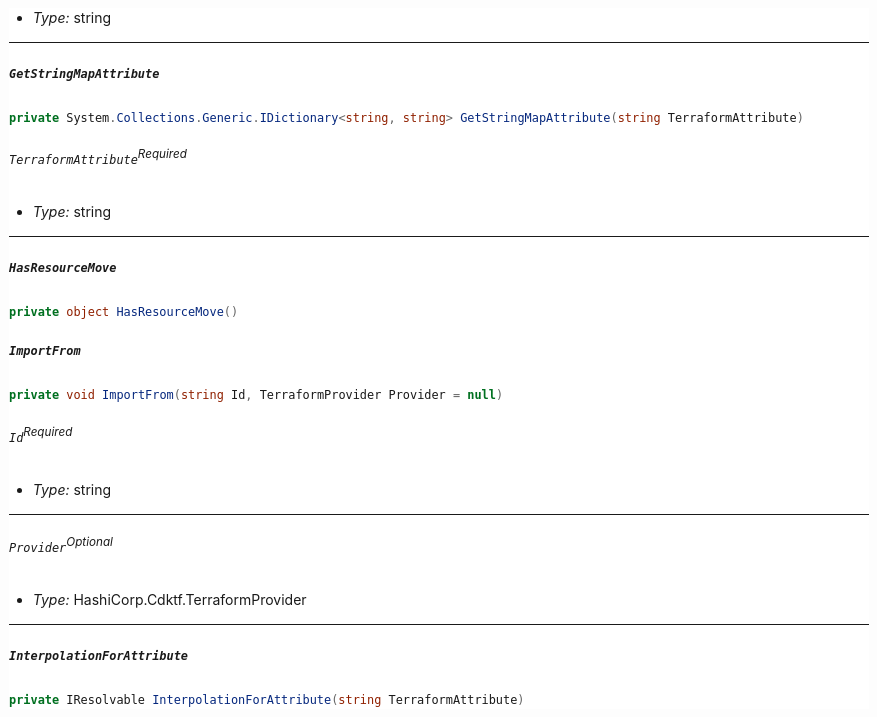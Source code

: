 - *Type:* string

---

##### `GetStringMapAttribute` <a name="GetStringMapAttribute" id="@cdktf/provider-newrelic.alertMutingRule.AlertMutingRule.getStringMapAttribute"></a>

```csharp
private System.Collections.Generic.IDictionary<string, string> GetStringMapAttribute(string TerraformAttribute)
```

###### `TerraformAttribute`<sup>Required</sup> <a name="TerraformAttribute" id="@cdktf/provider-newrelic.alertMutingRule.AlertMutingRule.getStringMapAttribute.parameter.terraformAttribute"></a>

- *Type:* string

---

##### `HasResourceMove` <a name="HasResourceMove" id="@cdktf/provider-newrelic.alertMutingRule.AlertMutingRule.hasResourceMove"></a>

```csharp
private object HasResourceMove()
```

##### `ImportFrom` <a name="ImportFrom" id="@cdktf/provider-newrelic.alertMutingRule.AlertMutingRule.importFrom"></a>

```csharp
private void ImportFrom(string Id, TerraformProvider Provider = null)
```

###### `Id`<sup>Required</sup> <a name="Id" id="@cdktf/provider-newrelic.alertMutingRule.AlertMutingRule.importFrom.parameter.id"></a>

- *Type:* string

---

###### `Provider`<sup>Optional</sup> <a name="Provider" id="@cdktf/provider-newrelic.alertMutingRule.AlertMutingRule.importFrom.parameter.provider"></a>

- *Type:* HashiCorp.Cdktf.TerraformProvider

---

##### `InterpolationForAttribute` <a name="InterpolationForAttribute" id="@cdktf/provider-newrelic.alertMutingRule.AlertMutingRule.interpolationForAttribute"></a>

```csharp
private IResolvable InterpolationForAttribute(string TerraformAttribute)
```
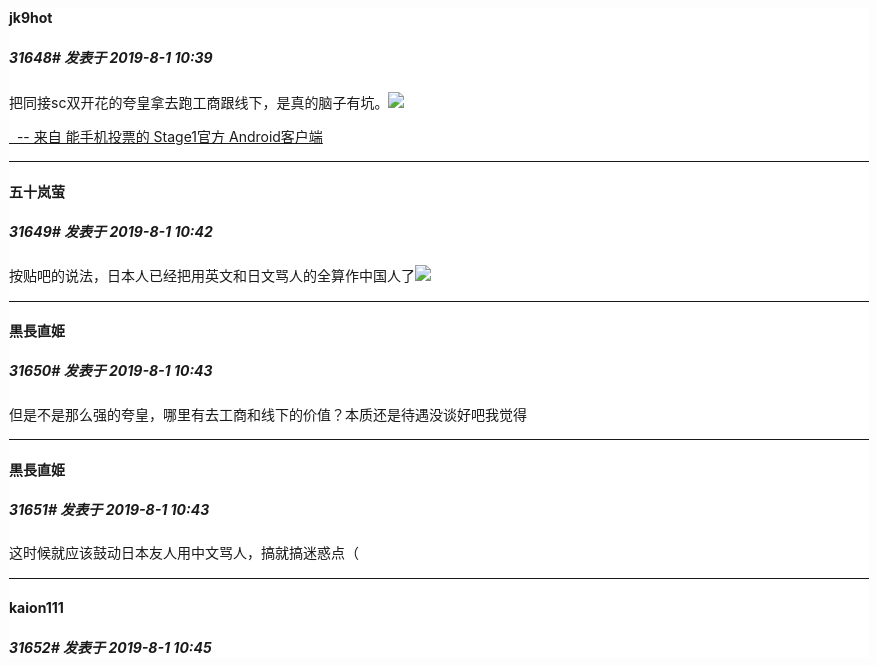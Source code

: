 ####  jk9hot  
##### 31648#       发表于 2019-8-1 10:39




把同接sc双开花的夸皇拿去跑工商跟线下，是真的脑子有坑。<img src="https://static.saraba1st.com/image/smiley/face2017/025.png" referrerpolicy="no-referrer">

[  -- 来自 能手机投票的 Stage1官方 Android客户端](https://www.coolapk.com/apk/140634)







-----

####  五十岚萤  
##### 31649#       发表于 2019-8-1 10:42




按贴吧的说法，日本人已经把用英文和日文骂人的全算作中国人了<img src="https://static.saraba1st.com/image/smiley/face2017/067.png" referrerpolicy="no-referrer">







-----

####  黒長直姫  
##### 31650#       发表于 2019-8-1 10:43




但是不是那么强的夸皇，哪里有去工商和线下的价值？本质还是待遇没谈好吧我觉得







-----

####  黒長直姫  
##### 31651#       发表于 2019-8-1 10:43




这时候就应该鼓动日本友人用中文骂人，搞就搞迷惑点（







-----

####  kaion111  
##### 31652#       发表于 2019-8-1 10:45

+ + +

▶ GOAL OF THE EXERCISE
Filter the lines above so that only those with the string "image" remain, then copy them.

▶ WRITTEN SOLUTION
把同接sc双开花的夸皇拿去跑工商跟线下，是真的脑子有坑。<img src="https://static.saraba1st.com/image/smiley/face2017/025.png" referrerpolicy="no-referrer">
按贴吧的说法，日本人已经把用英文和日文骂人的全算作中国人了<img src="https://static.saraba1st.com/image/smiley/face2017/067.png" referrerpolicy="no-referrer">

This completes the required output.